__Collected data__
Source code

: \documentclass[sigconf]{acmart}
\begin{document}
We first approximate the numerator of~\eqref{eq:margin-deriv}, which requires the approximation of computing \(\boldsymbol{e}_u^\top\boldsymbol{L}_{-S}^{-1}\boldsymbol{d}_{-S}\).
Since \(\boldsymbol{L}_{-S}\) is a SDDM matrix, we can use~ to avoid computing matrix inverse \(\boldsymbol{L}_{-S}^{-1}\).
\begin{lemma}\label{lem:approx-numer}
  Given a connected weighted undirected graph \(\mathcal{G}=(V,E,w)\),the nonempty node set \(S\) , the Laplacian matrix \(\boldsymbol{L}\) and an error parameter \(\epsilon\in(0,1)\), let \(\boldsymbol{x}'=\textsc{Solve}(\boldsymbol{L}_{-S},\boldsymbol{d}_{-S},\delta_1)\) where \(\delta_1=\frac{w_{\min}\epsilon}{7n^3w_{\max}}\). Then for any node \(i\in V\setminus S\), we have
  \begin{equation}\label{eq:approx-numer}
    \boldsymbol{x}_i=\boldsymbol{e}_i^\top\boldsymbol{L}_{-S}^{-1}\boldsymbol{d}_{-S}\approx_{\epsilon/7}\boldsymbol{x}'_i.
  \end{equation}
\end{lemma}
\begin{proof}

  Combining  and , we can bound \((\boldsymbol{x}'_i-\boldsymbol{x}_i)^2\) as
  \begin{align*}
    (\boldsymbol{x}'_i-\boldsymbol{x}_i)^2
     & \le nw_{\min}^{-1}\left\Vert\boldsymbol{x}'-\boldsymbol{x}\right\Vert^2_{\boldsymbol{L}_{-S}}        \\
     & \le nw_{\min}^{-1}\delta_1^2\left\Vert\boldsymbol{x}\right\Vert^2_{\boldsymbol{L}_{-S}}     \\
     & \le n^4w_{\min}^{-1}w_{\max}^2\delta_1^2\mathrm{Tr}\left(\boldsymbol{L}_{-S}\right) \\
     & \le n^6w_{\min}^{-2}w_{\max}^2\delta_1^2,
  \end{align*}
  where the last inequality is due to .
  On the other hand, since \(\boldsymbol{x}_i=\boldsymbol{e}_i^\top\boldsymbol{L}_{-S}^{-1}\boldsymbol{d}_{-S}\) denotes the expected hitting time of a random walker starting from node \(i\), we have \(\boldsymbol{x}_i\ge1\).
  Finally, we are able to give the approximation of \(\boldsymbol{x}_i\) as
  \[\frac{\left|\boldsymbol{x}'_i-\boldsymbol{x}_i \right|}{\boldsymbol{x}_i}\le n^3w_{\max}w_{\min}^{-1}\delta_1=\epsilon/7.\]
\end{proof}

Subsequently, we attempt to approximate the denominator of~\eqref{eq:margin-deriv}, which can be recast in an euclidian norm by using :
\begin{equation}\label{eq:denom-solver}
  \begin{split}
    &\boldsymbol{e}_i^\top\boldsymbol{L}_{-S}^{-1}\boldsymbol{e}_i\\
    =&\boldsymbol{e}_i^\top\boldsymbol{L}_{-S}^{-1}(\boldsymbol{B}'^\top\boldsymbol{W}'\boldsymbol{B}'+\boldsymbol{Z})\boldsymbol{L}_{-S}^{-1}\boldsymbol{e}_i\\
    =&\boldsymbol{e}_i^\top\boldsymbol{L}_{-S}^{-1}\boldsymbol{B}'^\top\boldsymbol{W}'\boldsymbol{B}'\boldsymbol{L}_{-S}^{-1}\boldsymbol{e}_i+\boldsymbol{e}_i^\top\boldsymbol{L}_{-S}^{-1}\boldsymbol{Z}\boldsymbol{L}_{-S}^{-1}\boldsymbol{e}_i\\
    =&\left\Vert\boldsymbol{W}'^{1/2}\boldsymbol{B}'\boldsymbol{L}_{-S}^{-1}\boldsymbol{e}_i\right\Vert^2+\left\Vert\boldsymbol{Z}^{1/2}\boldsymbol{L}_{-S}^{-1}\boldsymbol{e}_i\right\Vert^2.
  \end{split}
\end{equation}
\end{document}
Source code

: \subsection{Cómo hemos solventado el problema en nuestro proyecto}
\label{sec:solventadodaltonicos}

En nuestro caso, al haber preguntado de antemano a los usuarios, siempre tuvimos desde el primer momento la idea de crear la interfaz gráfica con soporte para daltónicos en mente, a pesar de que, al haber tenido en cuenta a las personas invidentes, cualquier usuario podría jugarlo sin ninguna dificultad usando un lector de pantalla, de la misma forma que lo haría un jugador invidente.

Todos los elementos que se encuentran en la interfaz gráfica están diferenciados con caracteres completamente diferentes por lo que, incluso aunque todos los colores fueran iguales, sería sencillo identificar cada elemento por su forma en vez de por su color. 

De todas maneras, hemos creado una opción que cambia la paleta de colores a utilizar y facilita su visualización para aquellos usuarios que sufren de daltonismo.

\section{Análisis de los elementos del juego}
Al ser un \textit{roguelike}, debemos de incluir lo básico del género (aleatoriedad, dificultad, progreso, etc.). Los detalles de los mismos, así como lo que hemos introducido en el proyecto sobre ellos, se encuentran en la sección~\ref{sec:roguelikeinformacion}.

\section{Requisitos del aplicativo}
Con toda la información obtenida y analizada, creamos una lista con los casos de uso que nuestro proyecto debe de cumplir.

__TASK DETAILS__
Transcribe the records from their first line. Stop after the line with "SDDM matrix, we", including it.

__RESULT OF THIS TASK__
Source code

: \documentclass[sigconf]{acmart}
\begin{document}
We first approximate the numerator of~\eqref{eq:margin-deriv}, which requires the approximation of computing \(\boldsymbol{e}_u^\top\boldsymbol{L}_{-S}^{-1}\boldsymbol{d}_{-S}\).
Since \(\boldsymbol{L}_{-S}\) is a SDDM matrix, we can use~ to avoid computing matrix inverse \(\boldsymbol{L}_{-S}^{-1}\).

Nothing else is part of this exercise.